P. J. Schenarts1, R. Cooper1, L. Schlitzkus1, K. Buesing1, C. Evans1, M. Goede1, J. Stothert1 1University Of Nebraska,Acute Care Surgery,Omaha, NE, USA
Introduction: There is a strong relationship of poverty in a rural setting with increased trauma deaths. To date, there are no studies characterizing the influence of poverty on trauma patients from urban vs. rural environments. Therefore our purpose was to determine if there were differences in urban vs. rural trauma patients based upon poverty level.
Methods: Data from 46 hospitals collected in the Nebraska Trauma Registry between 2007-2012 was geocoded by patient’s home address. Census information regarding income level was used to stratify patients into three income groups (low, middle & high), based on percentage of the census tract below the poverty line. Rural was defined on the county level, using county health district designations. Differences in demographics, insurance status, mode of transport, injury severity score (ISS), hospital length of stay (LOS), need for health services after hospital discharge and mortality were compared between urban and rural patients within each income group. Statistical analysis: ANOVA and chi-square
Results: Of 54,592 patients, 36,309 were urban; 18,283 were rural. In table at bottom, data is presented as mean ± SD, or percent.. In all income groups urban patients are significantly younger (p<0.001) (Low income 44 ± 25 vs 52 ± 29 yrs, Middle Income 52 ± 28 vs 56 ± 28 yrs, High income 47 ± 28 vs 52 ± 28 yrs); utilize EMS more frequently (p<0.001) (Low income 70 vs 61%, Middle Income 68 vs 63%, High income 72 vs 64%) and have longer hospital LOS (p<0.001) (Low income 3.8 ± 9 vs 2.6 ± 11 days, Middle Income 3.7 ± 5.1 vs 2.9 ± 4.4 days, High income 3.6 ± 5.1 vs 2.2 ± .4 days).

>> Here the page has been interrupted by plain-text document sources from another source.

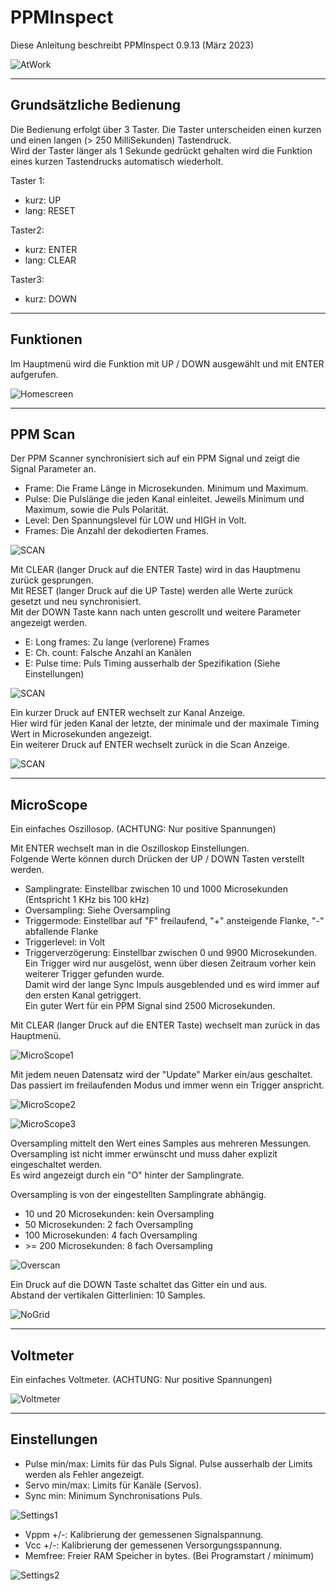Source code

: # PPMInspect

Diese Anleitung beschreibt PPMInspect 0.9.13 (März 2023)

![AtWork](doc/PPMInspect_at_work.JPG "AtWork")

---
## Grundsätzliche Bedienung

Die Bedienung erfolgt über 3 Taster.
Die Taster unterscheiden einen kurzen und einen langen (> 250 MilliSekunden) Tastendruck. \
Wird der Taster länger als 1 Sekunde gedrückt gehalten wird die Funktion eines kurzen Tastendrucks automatisch wiederholt.

Taster 1:
- kurz:   UP
- lang:   RESET

Taster2:
- kurz:   ENTER
- lang:   CLEAR

Taster3:
- kurz:   DOWN

---
## Funktionen

Im Hauptmenü wird die Funktion mit UP / DOWN ausgewählt und mit ENTER aufgerufen.

![Homescreen](doc/PPMInspect.JPG "Homescreen")

---
## PPM Scan

Der PPM Scanner synchronisiert sich auf ein PPM Signal und zeigt die Signal Parameter an.

- Frame: Die Frame Länge in Microsekunden. Minimum und Maximum.
- Pulse: Die Pulslänge die jeden Kanal einleitet. Jeweils Minimum und Maximum, sowie die Puls Polarität.
- Level: Den Spannungslevel für LOW und HIGH in Volt.
- Frames: Die Anzahl der dekodierten Frames.


![SCAN](doc/PPMInspect_scan.JPG "Scan")

Mit CLEAR (langer Druck auf die ENTER Taste) wird in das Hauptmenu zurück gesprungen.\
Mit RESET (langer Druck auf die UP Taste) werden alle Werte zurück gesetzt und neu synchronisiert.\
Mit der DOWN Taste kann nach unten gescrollt und weitere Parameter angezeigt werden.

- E: Long frames: Zu lange (verlorene) Frames
- E: Ch. count: Falsche Anzahl an Kanälen
- E: Pulse time: Puls Timing ausserhalb der Spezifikation (Siehe Einstellungen)

![SCAN](doc/PPMInspect_scan2.JPG "Scan")

Ein kurzer Druck auf ENTER wechselt zur Kanal Anzeige.\
Hier wird für jeden Kanal der letzte, der minimale und der maximale Timing Wert in Microsekunden angezeigt.\
Ein weiterer Druck auf ENTER wechselt zurück in die Scan Anzeige.

![SCAN](doc/PPMInspect_ch.JPG "Scan")

---
## MicroScope

Ein einfaches Oszillosop. (ACHTUNG: Nur positive Spannungen)

Mit ENTER wechselt man in die Oszilloskop Einstellungen.\
Folgende Werte können durch Drücken der UP / DOWN Tasten verstellt werden.  

- Samplingrate: Einstellbar zwischen 10 und 1000 Microsekunden (Entspricht 1 KHz bis 100 kHz)
- Oversampling: Siehe Oversampling
- Triggermode: Einstellbar auf "F" freilaufend, "+" ansteigende Flanke, "-" abfallende Flanke
- Triggerlevel: in Volt
- Triggerverzögerung: Einstellbar zwischen 0 und 9900 Microsekunden. \
  Ein Trigger wird nur ausgelöst, wenn über diesen Zeitraum vorher kein weiterer Trigger gefunden wurde. \
  Damit wird der lange Sync Impuls ausgeblended und es wird immer auf den ersten Kanal getriggert. \
  Ein guter Wert für ein PPM Signal sind 2500 Microsekunden.

Mit CLEAR (langer Druck auf die ENTER Taste) wechselt man zurück in das Hauptmenü.

![MicroScope1](doc/PPMInspect_scope_200u.JPG "MicroScope1")

Mit jedem neuen Datensatz wird der "Update" Marker ein/aus geschaltet.  
Das passiert im freilaufenden Modus und immer wenn ein Trigger anspricht.

![MicroScope2](doc/PPMInspect_scope_10u.JPG "MicroScope2")

![MicroScope3](doc/PPMInspect_scope_500u.JPG "MicroScope3")

Oversampling mittelt den Wert eines Samples aus mehreren Messungen.\
Oversampling ist nicht immer erwünscht und muss daher explizit eingeschaltet werden.\
Es wird angezeigt durch ein "O" hinter der Samplingrate.

Oversampling is von der eingestellten Samplingrate abhängig.

- 10 und 20 Microsekunden: kein Oversampling
- 50 Microsekunden: 2 fach Oversampling
- 100 Microsekunden: 4 fach Oversampling
- \>= 200 Microsekunden: 8 fach Oversampling

![Overscan](doc/PPMInspect_scope_overscan.JPG "Overscan")

Ein Druck auf die DOWN Taste schaltet das Gitter ein und aus.\
Abstand der vertikalen Gitterlinien: 10 Samples.

![NoGrid](doc/PPMInspect_scope_nogrid.JPG "NoGrid")

---
## Voltmeter

Ein einfaches Voltmeter. (ACHTUNG: Nur positive Spannungen)

![Voltmeter](doc/PPMInspect_voltmeter.JPG "Voltmeter")

---
## Einstellungen

- Pulse min/max: Limits für das Puls Signal. Pulse ausserhalb der Limits werden als Fehler angezeigt.
- Servo min/max: Limits für Kanäle (Servos). 
- Sync min: Minimum Synchronisations Puls.

![Settings1](doc/PPMInspect_settings.JPG "Settings1")

- Vppm +/-: Kalibrierung der gemessenen Signalspannung.
- Vcc +/-: Kalibrierung der gemessenen Versorgungsspannung.
- Memfree: Freier RAM Speicher in bytes. (Bei Programstart / minimum)

![Settings2](doc/PPMInspect_settings2.JPG "Settings2")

Conclusion: ~~Differences between urban and ruralprimarily occur in the low and middle income groups. Across all income levels, fewer rural patients are self-pay. In the low and middle income groups, urban patients have more penetrating injuries and are hospitalized more frequently for minor injuries (ISS<14). Mortality is higher in the rural low income group, but higher in the urban middle income group.